Collected data
[Start of section]

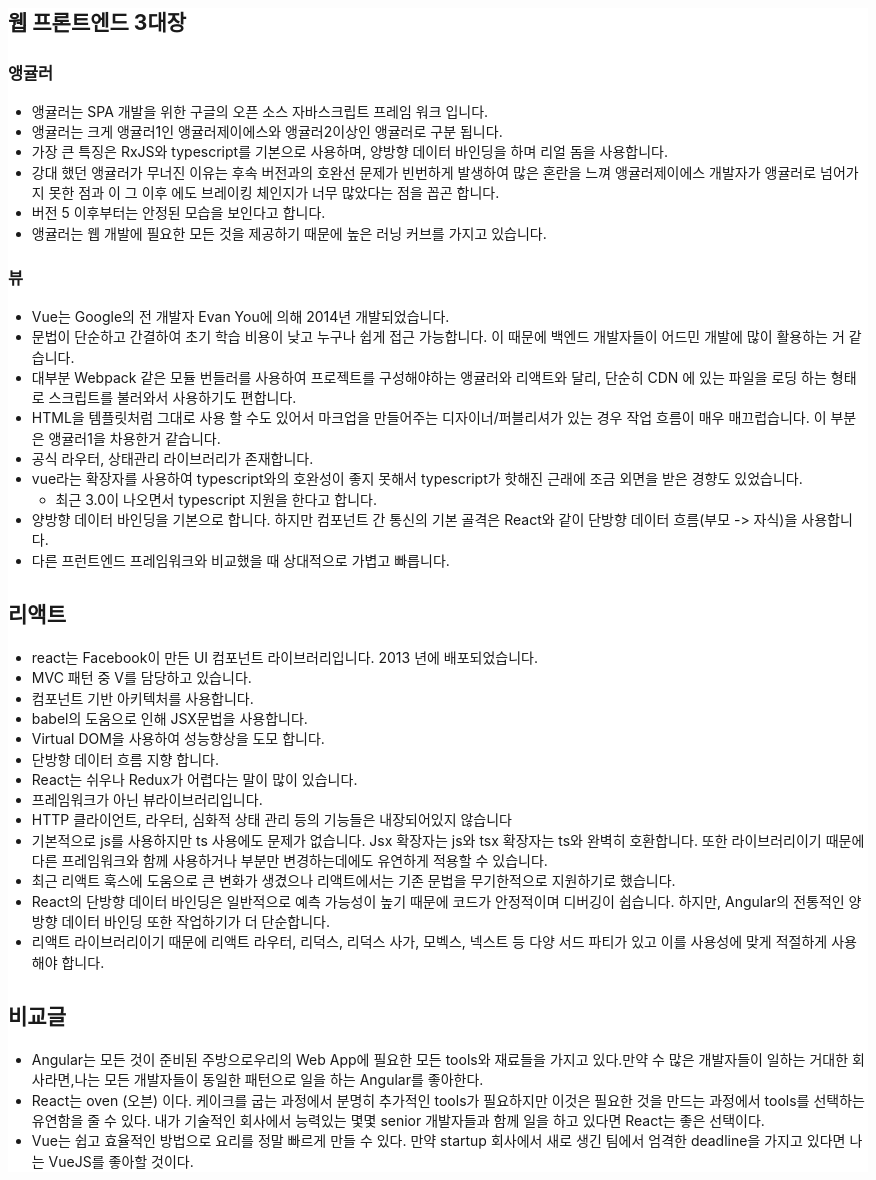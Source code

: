 ## 웹 프론트엔드 3대장

### 앵귤러

- 앵귤러는 SPA 개발을 위한 구글의 오픈 소스 자바스크립트 프레임 워크 입니다.
- 앵귤러는 크게 앵귤러1인 앵귤러제이에스와 앵귤러2이상인 앵귤러로 구분 됩니다.
- 가장 큰 특징은 RxJS와 typescript를 기본으로 사용하며, 양방향 데이터 바인딩을 하며 리얼 돔을 사용합니다.
- 강대 했던 앵귤러가 무너진 이유는 후속 버전과의 호완선 문제가 빈번하게 발생하여 많은 혼란을 느껴 앵귤러제이에스 개발자가 앵귤러로 넘어가지 못한 점과 이 그 이후 에도 브레이킹 체인지가 너무 많았다는 점을 꼽곤 합니다.
- 버전 5 이후부터는 안정된 모습을 보인다고 합니다.
- 앵귤러는 웹 개발에 필요한 모든 것을 제공하기 때문에 높은 러닝 커브를 가지고 있습니다.

### 뷰

- Vue는 Google의 전 개발자 Evan You에 의해 2014년 개발되었습니다.
- 문법이 단순하고 간결하여 초기 학습 비용이 낮고 누구나 쉽게 접근 가능합니다. 이 때문에 백엔드 개발자들이 어드민 개발에 많이 활용하는 거 같습니다.
- 대부분 Webpack 같은 모듈 번들러를 사용하여 프로젝트를 구성해야하는 앵귤러와 리액트와 달리, 단순히 CDN 에 있는 파일을 로딩 하는 형태로 스크립트를 불러와서 사용하기도 편합니다.
- HTML을 템플릿처럼 그대로 사용 할 수도 있어서 마크업을 만들어주는 디자이너/퍼블리셔가 있는 경우 작업 흐름이 매우 매끄럽습니다. 이 부분은 앵귤러1을 차용한거 같습니다.
- 공식 라우터, 상태관리 라이브러리가 존재합니다.
- vue라는 확장자를 사용하여 typescript와의 호완성이 좋지 못해서 typescript가 핫해진 근래에 조금 외면을 받은 경향도 있었습니다.
  - 최근 3.0이 나오면서 typescript 지원을 한다고 합니다.
- 양방향 데이터 바인딩을 기본으로 합니다. 하지만 컴포넌트 간 통신의 기본 골격은 React와 같이 단방향 데이터 흐름(부모 -> 자식)을 사용합니다.
- 다른 프런트엔드 프레임워크와 비교했을 때 상대적으로 가볍고 빠릅니다.

## 리액트

- react는 Facebook이 만든 UI 컴포넌트 라이브러리입니다. 2013 년에 배포되었습니다.
- MVC 패턴 중 V를 담당하고 있습니다.
- 컴포넌트 기반 아키텍처를 사용합니다.
- babel의 도움으로 인해 JSX문법을 사용합니다.
- Virtual DOM을 사용하여 성능향상을 도모 합니다.
- 단방향 데이터 흐름 지향 합니다.
- React는 쉬우나 Redux가 어렵다는 말이 많이 있습니다.
- 프레임워크가 아닌 뷰라이브러리입니다.
- HTTP 클라이언트, 라우터, 심화적 상태 관리 등의 기능들은 내장되어있지 않습니다
- 기본적으로 js를 사용하지만 ts 사용에도 문제가 없습니다. Jsx 확장자는 js와 tsx 확장자는 ts와 완벽히 호환합니다. 또한 라이브러리이기 때문에 다른 프레임워크와 함께 사용하거나 부분만 변경하는데에도 유연하게 적용할 수 있습니다.
- 최근 리액트 훅스에 도움으로 큰 변화가 생겼으나 리액트에서는 기존 문법을 무기한적으로 지원하기로 했습니다.
- React의 단방향 데이터 바인딩은 일반적으로 예측 가능성이 높기 때문에 코드가 안정적이며 디버깅이 쉽습니다. 하지만, Angular의 전통적인 양방향 데이터 바인딩 또한 작업하기가 더 단순합니다.
- 리액트 라이브러리이기 때문에 리액트 라우터, 리덕스, 리덕스 사가, 모벡스, 넥스트 등 다양 서드 파티가 있고 이를 사용성에 맞게 적절하게 사용해야 합니다.

## 비교글

- Angular는 모든 것이 준비된 주방으로우리의 Web App에 필요한 모든 tools와 재료들을 가지고 있다.만약 수 많은 개발자들이 일하는 거대한 회사라면,나는 모든 개발자들이 동일한 패턴으로 일을 하는 Angular를 좋아한다.
- React는 oven (오븐) 이다. 케이크를 굽는 과정에서 분명히 추가적인 tools가 필요하지만 이것은 필요한 것을 만드는 과정에서 tools를 선택하는 유연함을 줄 수 있다. 내가 기술적인 회사에서 능력있는 몇몇 senior 개발자들과 함께 일을 하고 있다면 React는 좋은 선택이다.
- Vue는 쉽고 효율적인 방법으로 요리를 정말 빠르게 만들 수 있다. 만약 startup 회사에서 새로 생긴 팀에서 엄격한 deadline을 가지고 있다면 나는 VueJS를 좋아할 것이다.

[End of section]

**PROBLEM STATEMENT:** Output only the lines from the one that contains "- React는 oven" through the final line of the records, exactly as given.

**ANSWER BOX:**
- React는 oven (오븐) 이다. 케이크를 굽는 과정에서 분명히 추가적인 tools가 필요하지만 이것은 필요한 것을 만드는 과정에서 tools를 선택하는 유연함을 줄 수 있다. 내가 기술적인 회사에서 능력있는 몇몇 senior 개발자들과 함께 일을 하고 있다면 React는 좋은 선택이다.
- Vue는 쉽고 효율적인 방법으로 요리를 정말 빠르게 만들 수 있다. 만약 startup 회사에서 새로 생긴 팀에서 엄격한 deadline을 가지고 있다면 나는 VueJS를 좋아할 것이다.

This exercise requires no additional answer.